The latter approach was claimed to
"enable future optimizations of String concatenation without requiring further changes to the bytecode emitted by javac."
So we go with the later one.
The tricky part is that,
a dynamic method is generated at runtime,
to generate it,
a static bootstrap method is required.
The work this method does here is that,
given a descriptor (a string that describes types of arguments) and a formatter
(a string that describes the format of output string),
generate a dynamic function accordingly (further reading).
Luckily, ASM handles most of the generation of this bootstrap method for us,
what we need to do is for each usage of print
,
generate the corresponding descriptor and formatter.
Implementation
This tool is implemented in Java. It translates Bril code (in JSON format) to a same-name Java class file, which can run on the JVM.
To use this tool, specify the Bril source file (in JSON format) and output path,
it will output a Java class file, and then you can run this class using java
.
For example, suppose we have a Bril code implementing Euclidean algorithm for computing the greatest common divisor:
main {
a: int = const 2341234;
b: int = const 653266234;
zero: int = const 0;
loop:
cond: bool = eq b zero;
br cond final here;
here:
c: int = div a b;
c: int = mul c b;
c: int = sub a c;
a: int = id b;
b: int = id c;
print a b;
jmp loop;
final:
print a b;
}
Then we run bril2json
and get its JSON form, and use bril2jb
to generate gcd.class
.
~/G/bril2jb ❯❯❯ ./bril2jb test/gcd.json ./
~/G/bril2jb ❯❯❯ java gcd
653266234 2341234
2341234 61948
61948 49158
49158 12790
12790 10788
10788 2002
2002 778
778 446
446 332
332 114
114 104
104 10
10 4
4 2
2 0
2 0
You can also use javap -v gcd
to see more details.
In our implementation, our tool expects the input program will be strictly-typed and it typechecks as a Bril program. Because we think error-handling is not the topic of this project. If the program doesn't typecheck (For example, use a variable that's never defined as an argument.), the tool will crash.

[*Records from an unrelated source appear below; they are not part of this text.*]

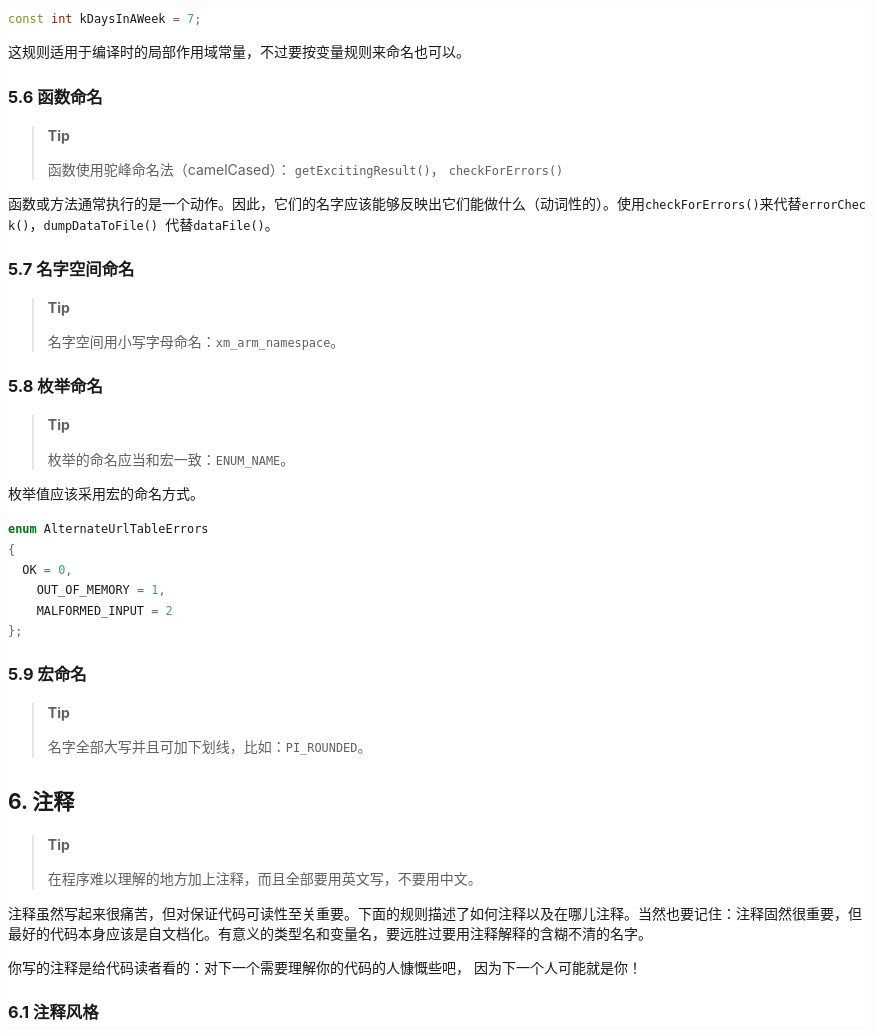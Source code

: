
 ``` cpp
const int kDaysInAWeek = 7;
```

这规则适用于编译时的局部作用域常量，不过要按变量规则来命名也可以。

### 5.6 函数命名

> **Tip**
>
> 函数使用驼峰命名法（camelCased）： `getExcitingResult()`， `checkForErrors()`

函数或方法通常执行的是一个动作。因此，它们的名字应该能够反映出它们能做什么（动词性的）。使用`checkForErrors()`来代替`errorCheck()`，`dumpDataToFile() `代替`dataFile()`。

### 5.7 名字空间命名

> **Tip**
>
> 名字空间用小写字母命名：`xm_arm_namespace`。

### 5.8 枚举命名

> **Tip**
>
> 枚举的命名应当和宏一致：`ENUM_NAME`。

枚举值应该采用宏的命名方式。
``` cpp
enum AlternateUrlTableErrors
{
  OK = 0,
    OUT_OF_MEMORY = 1,
    MALFORMED_INPUT = 2
};
```

### 5.9 宏命名

> **Tip**
>
> 名字全部大写并且可加下划线，比如：`PI_ROUNDED`。

## 6. 注释

> **Tip**
>
> 在程序难以理解的地方加上注释，而且全部要用英文写，不要用中文。

注释虽然写起来很痛苦，但对保证代码可读性至关重要。下面的规则描述了如何注释以及在哪儿注释。当然也要记住：注释固然很重要，但最好的代码本身应该是自文档化。有意义的类型名和变量名，要远胜过要用注释解释的含糊不清的名字。

你写的注释是给代码读者看的：对下一个需要理解你的代码的人慷慨些吧， 因为下一个人可能就是你！

### 6.1 注释风格
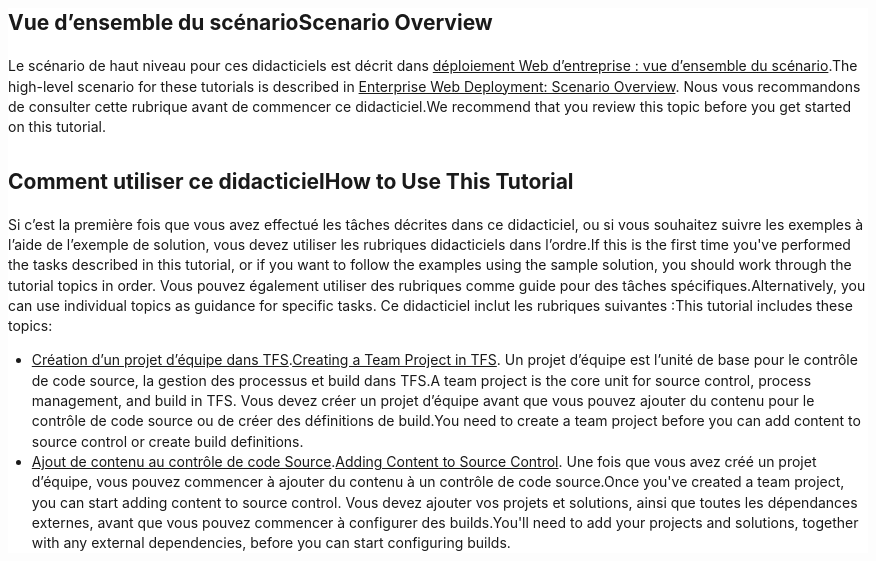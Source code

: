 ## <a name="scenario-overview"></a><span data-ttu-id="e6511-123">Vue d’ensemble du scénario</span><span class="sxs-lookup"><span data-stu-id="e6511-123">Scenario Overview</span></span>

<span data-ttu-id="e6511-124">Le scénario de haut niveau pour ces didacticiels est décrit dans [déploiement Web d’entreprise : vue d’ensemble du scénario](../deploying-web-applications-in-enterprise-scenarios/enterprise-web-deployment-scenario-overview.md).</span><span class="sxs-lookup"><span data-stu-id="e6511-124">The high-level scenario for these tutorials is described in [Enterprise Web Deployment: Scenario Overview](../deploying-web-applications-in-enterprise-scenarios/enterprise-web-deployment-scenario-overview.md).</span></span> <span data-ttu-id="e6511-125">Nous vous recommandons de consulter cette rubrique avant de commencer ce didacticiel.</span><span class="sxs-lookup"><span data-stu-id="e6511-125">We recommend that you review this topic before you get started on this tutorial.</span></span>

## <a name="how-to-use-this-tutorial"></a><span data-ttu-id="e6511-126">Comment utiliser ce didacticiel</span><span class="sxs-lookup"><span data-stu-id="e6511-126">How to Use This Tutorial</span></span>

<span data-ttu-id="e6511-127">Si c’est la première fois que vous avez effectué les tâches décrites dans ce didacticiel, ou si vous souhaitez suivre les exemples à l’aide de l’exemple de solution, vous devez utiliser les rubriques didacticiels dans l’ordre.</span><span class="sxs-lookup"><span data-stu-id="e6511-127">If this is the first time you've performed the tasks described in this tutorial, or if you want to follow the examples using the sample solution, you should work through the tutorial topics in order.</span></span> <span data-ttu-id="e6511-128">Vous pouvez également utiliser des rubriques comme guide pour des tâches spécifiques.</span><span class="sxs-lookup"><span data-stu-id="e6511-128">Alternatively, you can use individual topics as guidance for specific tasks.</span></span> <span data-ttu-id="e6511-129">Ce didacticiel inclut les rubriques suivantes :</span><span class="sxs-lookup"><span data-stu-id="e6511-129">This tutorial includes these topics:</span></span>

- <span data-ttu-id="e6511-130">[Création d’un projet d’équipe dans TFS](creating-a-team-project-in-tfs.md).</span><span class="sxs-lookup"><span data-stu-id="e6511-130">[Creating a Team Project in TFS](creating-a-team-project-in-tfs.md).</span></span> <span data-ttu-id="e6511-131">Un projet d’équipe est l’unité de base pour le contrôle de code source, la gestion des processus et build dans TFS.</span><span class="sxs-lookup"><span data-stu-id="e6511-131">A team project is the core unit for source control, process management, and build in TFS.</span></span> <span data-ttu-id="e6511-132">Vous devez créer un projet d’équipe avant que vous pouvez ajouter du contenu pour le contrôle de code source ou de créer des définitions de build.</span><span class="sxs-lookup"><span data-stu-id="e6511-132">You need to create a team project before you can add content to source control or create build definitions.</span></span>
- <span data-ttu-id="e6511-133">[Ajout de contenu au contrôle de code Source](adding-content-to-source-control.md).</span><span class="sxs-lookup"><span data-stu-id="e6511-133">[Adding Content to Source Control](adding-content-to-source-control.md).</span></span> <span data-ttu-id="e6511-134">Une fois que vous avez créé un projet d’équipe, vous pouvez commencer à ajouter du contenu à un contrôle de code source.</span><span class="sxs-lookup"><span data-stu-id="e6511-134">Once you've created a team project, you can start adding content to source control.</span></span> <span data-ttu-id="e6511-135">Vous devez ajouter vos projets et solutions, ainsi que toutes les dépendances externes, avant que vous pouvez commencer à configurer des builds.</span><span class="sxs-lookup"><span data-stu-id="e6511-135">You'll need to add your projects and solutions, together with any external dependencies, before you can start configuring builds.</span></span>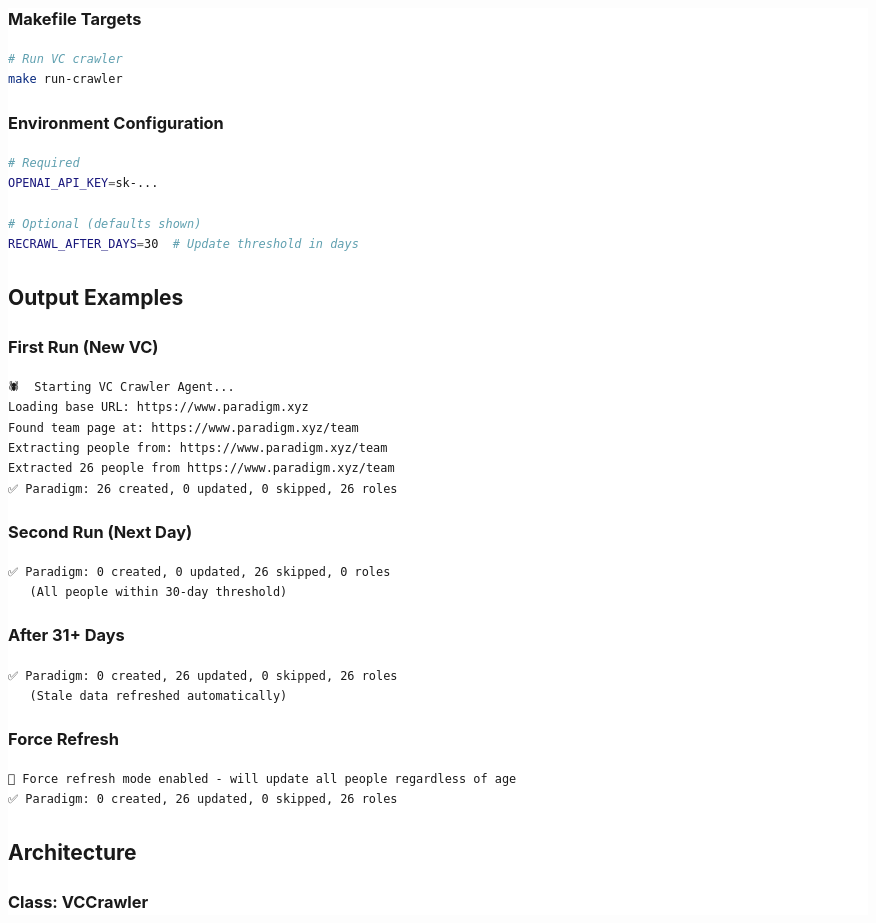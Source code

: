 ### Makefile Targets

```bash
# Run VC crawler
make run-crawler
```

### Environment Configuration

```bash
# Required
OPENAI_API_KEY=sk-...

# Optional (defaults shown)
RECRAWL_AFTER_DAYS=30  # Update threshold in days
```

## Output Examples

### First Run (New VC)
```
🕷️  Starting VC Crawler Agent...
Loading base URL: https://www.paradigm.xyz
Found team page at: https://www.paradigm.xyz/team
Extracting people from: https://www.paradigm.xyz/team
Extracted 26 people from https://www.paradigm.xyz/team
✅ Paradigm: 26 created, 0 updated, 0 skipped, 26 roles
```

### Second Run (Next Day)
```
✅ Paradigm: 0 created, 0 updated, 26 skipped, 0 roles
   (All people within 30-day threshold)
```

### After 31+ Days
```
✅ Paradigm: 0 created, 26 updated, 0 skipped, 26 roles
   (Stale data refreshed automatically)
```

### Force Refresh
```
🔄 Force refresh mode enabled - will update all people regardless of age
✅ Paradigm: 0 created, 26 updated, 0 skipped, 26 roles
```

## Architecture

### Class: VCCrawler
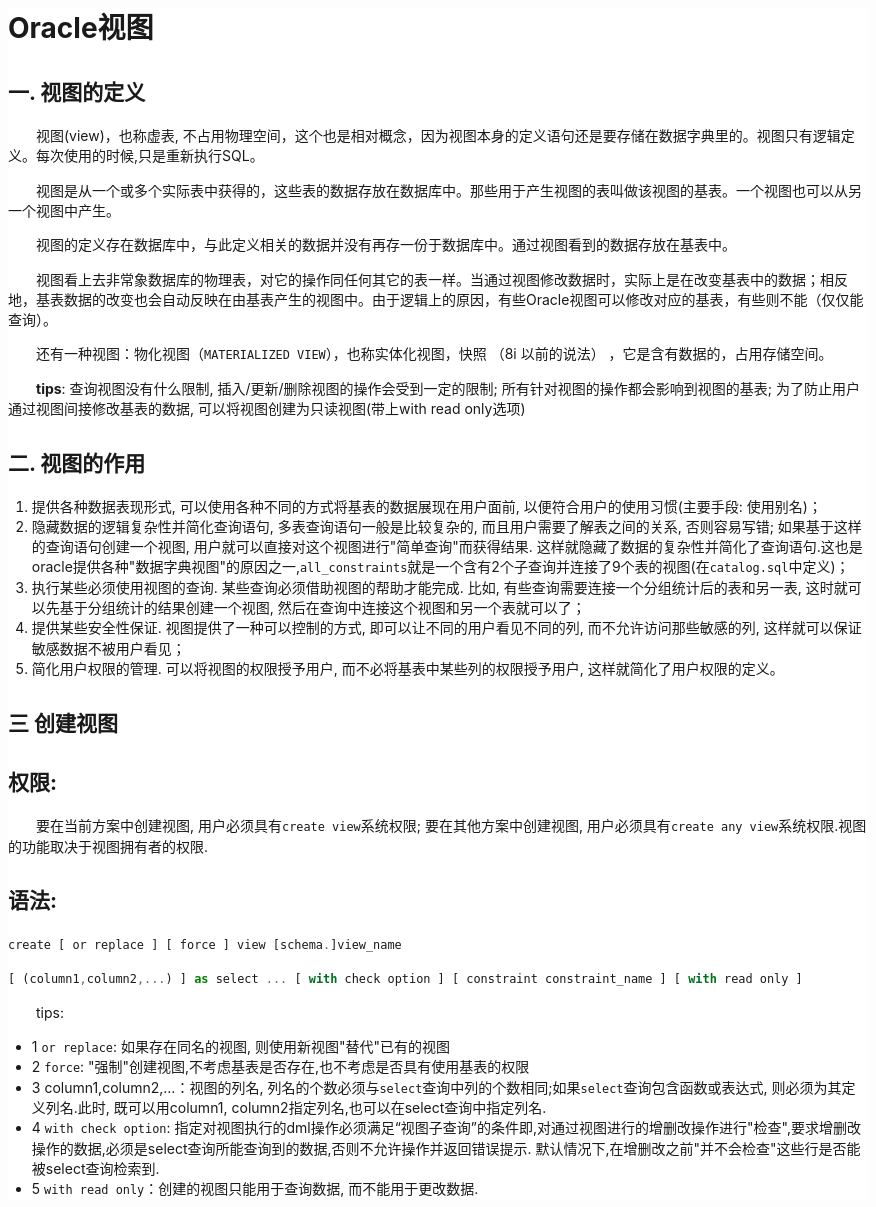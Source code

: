 # Oracle视图

## 一. 视图的定义

　　视图(view)，也称虚表, 不占用物理空间，这个也是相对概念，因为视图本身的定义语句还是要存储在数据字典里的。视图只有逻辑定义。每次使用的时候,只是重新执行SQL。

　　视图是从一个或多个实际表中获得的，这些表的数据存放在数据库中。那些用于产生视图的表叫做该视图的基表。一个视图也可以从另一个视图中产生。

　　视图的定义存在数据库中，与此定义相关的数据并没有再存一份于数据库中。通过视图看到的数据存放在基表中。

　　视图看上去非常象数据库的物理表，对它的操作同任何其它的表一样。当通过视图修改数据时，实际上是在改变基表中的数据；相反地，基表数据的改变也会自动反映在由基表产生的视图中。由于逻辑上的原因，有些Oracle视图可以修改对应的基表，有些则不能（仅仅能查询）。

　　还有一种视图：物化视图（`MATERIALIZED VIEW`​ ），也称实体化视图，快照 （8i 以前的说法） ，它是含有数据的，占用存储空间。

　　**tips**: 查询视图没有什么限制, 插入/更新/删除视图的操作会受到一定的限制; 所有针对视图的操作都会影响到视图的基表; 为了防止用户通过视图间接修改基表的数据, 可以将视图创建为只读视图(带上with read only选项)

## 二. 视图的作用

1. 提供各种数据表现形式, 可以使用各种不同的方式将基表的数据展现在用户面前, 以便符合用户的使用习惯(主要手段: 使用别名)；
2. 隐藏数据的逻辑复杂性并简化查询语句, 多表查询语句一般是比较复杂的, 而且用户需要了解表之间的关系, 否则容易写错; 如果基于这样的查询语句创建一个视图, 用户就可以直接对这个视图进行"简单查询"而获得结果. 这样就隐藏了数据的复杂性并简化了查询语句.这也是oracle提供各种"数据字典视图"的原因之一,`all_constraints`​就是一个含有2个子查询并连接了9个表的视图(在`catalog.sql`​中定义)；
3. 执行某些必须使用视图的查询. 某些查询必须借助视图的帮助才能完成. 比如, 有些查询需要连接一个分组统计后的表和另一表, 这时就可以先基于分组统计的结果创建一个视图, 然后在查询中连接这个视图和另一个表就可以了；
4. 提供某些安全性保证. 视图提供了一种可以控制的方式, 即可以让不同的用户看见不同的列, 而不允许访问那些敏感的列, 这样就可以保证敏感数据不被用户看见；
5. 简化用户权限的管理. 可以将视图的权限授予用户, 而不必将基表中某些列的权限授予用户, 这样就简化了用户权限的定义。

## 三 创建视图

## 权限:

　　要在当前方案中创建视图, 用户必须具有`create view`​系统权限; 要在其他方案中创建视图, 用户必须具有`create any view`​系统权限.视图的功能取决于视图拥有者的权限.

## 语法:

```javascript
create [ or replace ] [ force ] view [schema.]view_name
```

```javascript
[ (column1,column2,...) ] as select ... [ with check option ] [ constraint constraint_name ] [ with read only ]
```

　　tips:

* 1 `or replace`​: 如果存在同名的视图, 则使用新视图"替代"已有的视图
* 2 `force`​: "强制"创建视图,不考虑基表是否存在,也不考虑是否具有使用基表的权限
* 3 column1,column2,…：视图的列名, 列名的个数必须与`select`​查询中列的个数相同;如果`select`​查询包含函数或表达式, 则必须为其定义列名.此时, 既可以用column1, column2指定列名,也可以在select查询中指定列名.
* 4 `with check option`​:
  指定对视图执行的dml操作必须满足“视图子查询”的条件即,对通过视图进行的增删改操作进行"检查",要求增删改操作的数据,必须是select查询所能查询到的数据,否则不允许操作并返回错误提示. 默认情况下,在增删改之前"并不会检查"这些行是否能被select查询检索到.
* 5 `with read only`​：创建的视图只能用于查询数据, 而不能用于更改数据.
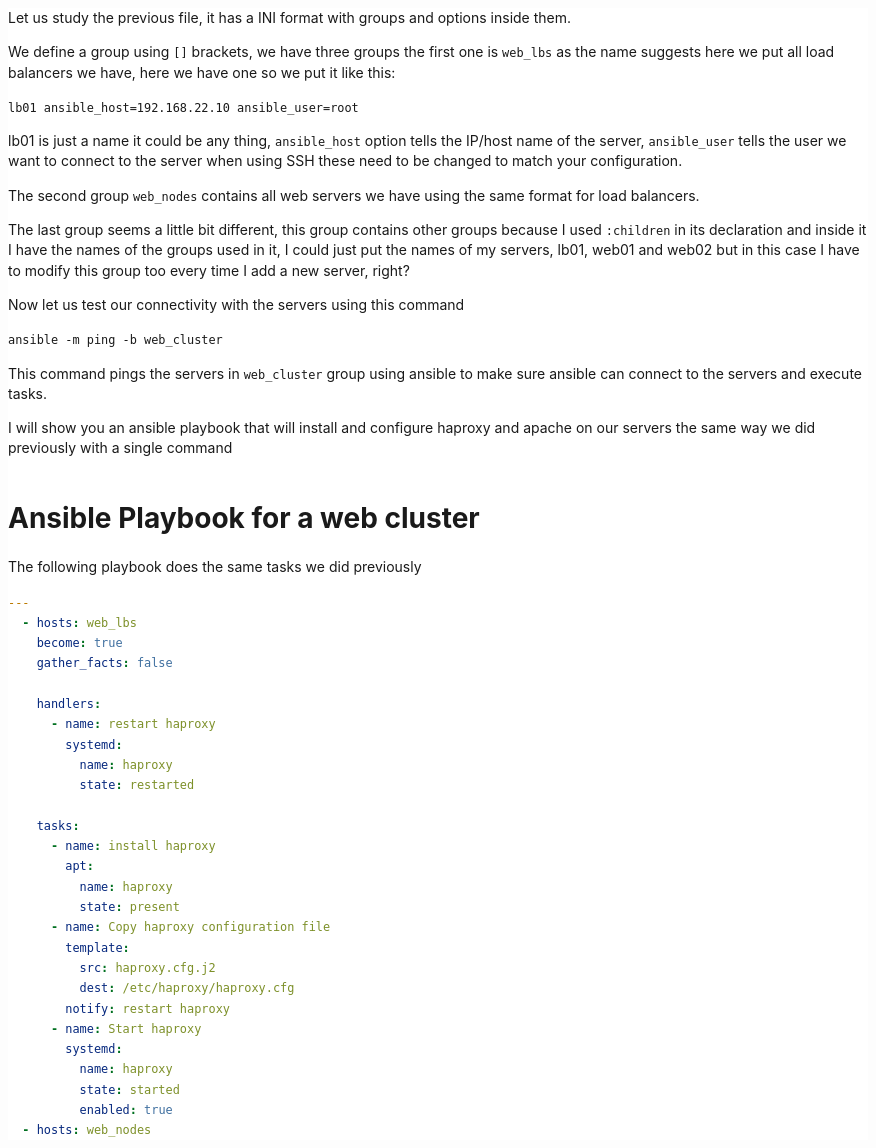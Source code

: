 Let us study the previous file, it has a INI format with groups and options inside them.

We define a group using `[]` brackets, we have three groups the first one is `web_lbs` as the name
suggests here we put all load balancers we have, here we have one so we put it like this:
```
lb01 ansible_host=192.168.22.10 ansible_user=root
```

lb01 is just a name it could be any thing, `ansible_host` option tells the IP/host name of the server,
`ansible_user` tells the user we want to connect to the server when using SSH these need to be changed
to match your configuration.

The second group `web_nodes` contains all web servers we have using the same format for load balancers.

The last group seems a little bit different, this group contains other groups because I used `:children`
in its declaration and inside it I have the names of the groups used in it, I could just put the names
of my servers, lb01, web01 and web02 but in this case I have to modify this group too every time I add
a new server, right?

Now let us test our connectivity with the servers using this command
```
ansible -m ping -b web_cluster
```

This command pings the servers in `web_cluster` group using ansible to make sure ansible can
connect to the servers and execute tasks.

I will show you an ansible playbook that will install and configure haproxy and apache on our
servers the same way we did previously with a single command

# Ansible Playbook for a web cluster
The following playbook does the same tasks we did previously

```yaml
---
  - hosts: web_lbs
    become: true
    gather_facts: false

    handlers:
      - name: restart haproxy
        systemd:
          name: haproxy
          state: restarted

    tasks:
      - name: install haproxy
        apt:
          name: haproxy
          state: present
      - name: Copy haproxy configuration file
        template:
          src: haproxy.cfg.j2
          dest: /etc/haproxy/haproxy.cfg
        notify: restart haproxy
      - name: Start haproxy
        systemd:
          name: haproxy
          state: started
          enabled: true
  - hosts: web_nodes
```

There are some tricky details:
-
Since
int
in Bril is 64-bit, allint
variables arelong
variables in JVM; there is no boolean type in JVM, so allbool
variables areint
(32-bit integer) type in JVM. -
ASM handles the size of local variable arrays (that is, the size of space all local variables in one function need), but the indices of local variables need to be manually maintained (
long
type takes two index units whileint
takes 1). -
ASM handles the construction of the constant pool automatically, which is convenient.
Evaluation
We manually tested our tool using hand-written test cases (including the ones in Bril repo and seven more in test
folder in our repo) to ensure the correctness,
they cover all the instructions in Bril.
All of our tests' output results agree with the reference interpreter.
We also manually looked into some of the classes (gcd
and fibonacci
), and they all look reasonable.
Conclusion
In conclusion, we successfully built a translator from Bril to Java bytecode. I look forward to further maintaining this tool to support potential new features such as function calls and memory allocation.